Monday, May 19, 2008

Krugman: Stranded in Suburbia

The European lesson for coping with a world of high priced oil

By Curmudgeon

Paul Krugman's column in Monday's New York Times deals with how the US will eventually solve the problem of ever-escalating gas prices. From the column:

Any serious reduction in American driving will... mean changing how and where many of us live.
To see what I’m talking about, consider where I am at the moment: in a pleasant, middle-class neighborhood consisting mainly of four- or five-story apartment buildings, with easy access to public transit and plenty of local shopping.
It’s the kind of neighborhood in which people don’t have to drive a lot, but it’s also a kind of neighborhood that barely exists in America, even in big metropolitan areas.
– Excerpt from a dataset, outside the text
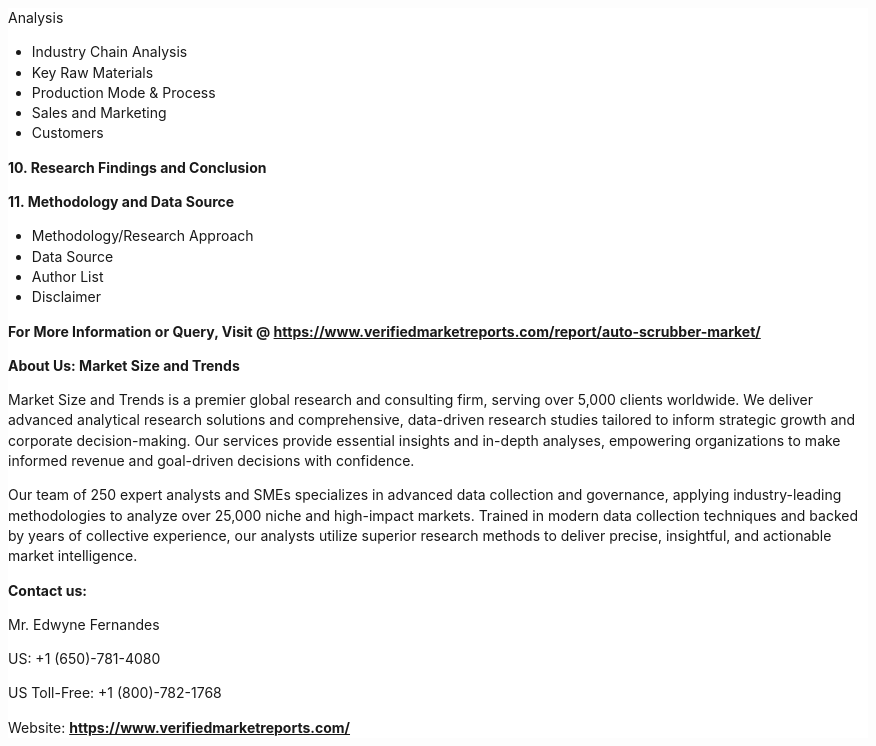 Analysis</strong></p><ul><li>Industry Chain Analysis</li><li>Key Raw Materials</li><li>Production Mode &amp; Process</li><li>Sales and Marketing</li><li>Customers</li></ul><p><strong>10. Research Findings and Conclusion</strong></p><p><strong>11. Methodology and Data Source</strong></p><ul><li>Methodology/Research Approach</li><li>Data Source</li><li>Author List</li><li>Disclaimer</li></ul></p><p><strong>For More Information or Query, Visit @ <a href="https://www.verifiedmarketreports.com/report/auto-scrubber-market/">https://www.verifiedmarketreports.com/report/auto-scrubber-market/</a></strong></p><p><strong>About Us: Market Size and Trends</strong></p><p>Market Size and Trends is a premier global research and consulting firm, serving over 5,000 clients worldwide. We deliver advanced analytical research solutions and comprehensive, data-driven research studies tailored to inform strategic growth and corporate decision-making. Our services provide essential insights and in-depth analyses, empowering organizations to make informed revenue and goal-driven decisions with confidence.</p><p>Our team of 250 expert analysts and SMEs specializes in advanced data collection and governance, applying industry-leading methodologies to analyze over 25,000 niche and high-impact markets. Trained in modern data collection techniques and backed by years of collective experience, our analysts utilize superior research methods to deliver precise, insightful, and actionable market intelligence.</p><p><strong>Contact us:</strong></p><p>Mr. Edwyne Fernandes</p><p>US: +1 (650)-781-4080</p><p>US Toll-Free: +1 (800)-782-1768</p><p>Website: <strong><a href="https://www.verifiedmarketreports.com/">https://www.verifiedmarketreports.com/</a></strong></p>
Greater Atlanta has roughly the same population as Greater Berlin — but Berlin is a city of trains, buses and bikes, while Atlanta is a city of cars, cars and cars.
And in the face of rising oil prices, which have left many Americans stranded in suburbia — utterly dependent on their cars, yet having a hard time affording gas — it’s starting to look as if Berlin had the better idea.
Won't be easy. Many problems, like the transit chicken-and-egg problem:

Infrastructure is another problem. Public transit, in particular, faces a chicken-and-egg problem: it’s hard to justify transit systems unless there’s sufficient population density, yet it’s hard to persuade people to live in denser neighborhoods unless they come with the advantage of transit access.
He points out that the probable solution, pretty much modeled on European lines, does not involve Americans giving up their cars, or driving tiny three-wheeled mini-cars. Most Europeans own cars that are fairly mid-sized [though many fewer families own more than one]. It's just that cars in Europe get much better mileage than comparable American cars, and that Europeans drive them much less. Which they can do because Europeans have invested much more heavily than we have [so far] in urban and sub-urban mass transit. Whole article is worth a read, as Ogden contemplates its transit future.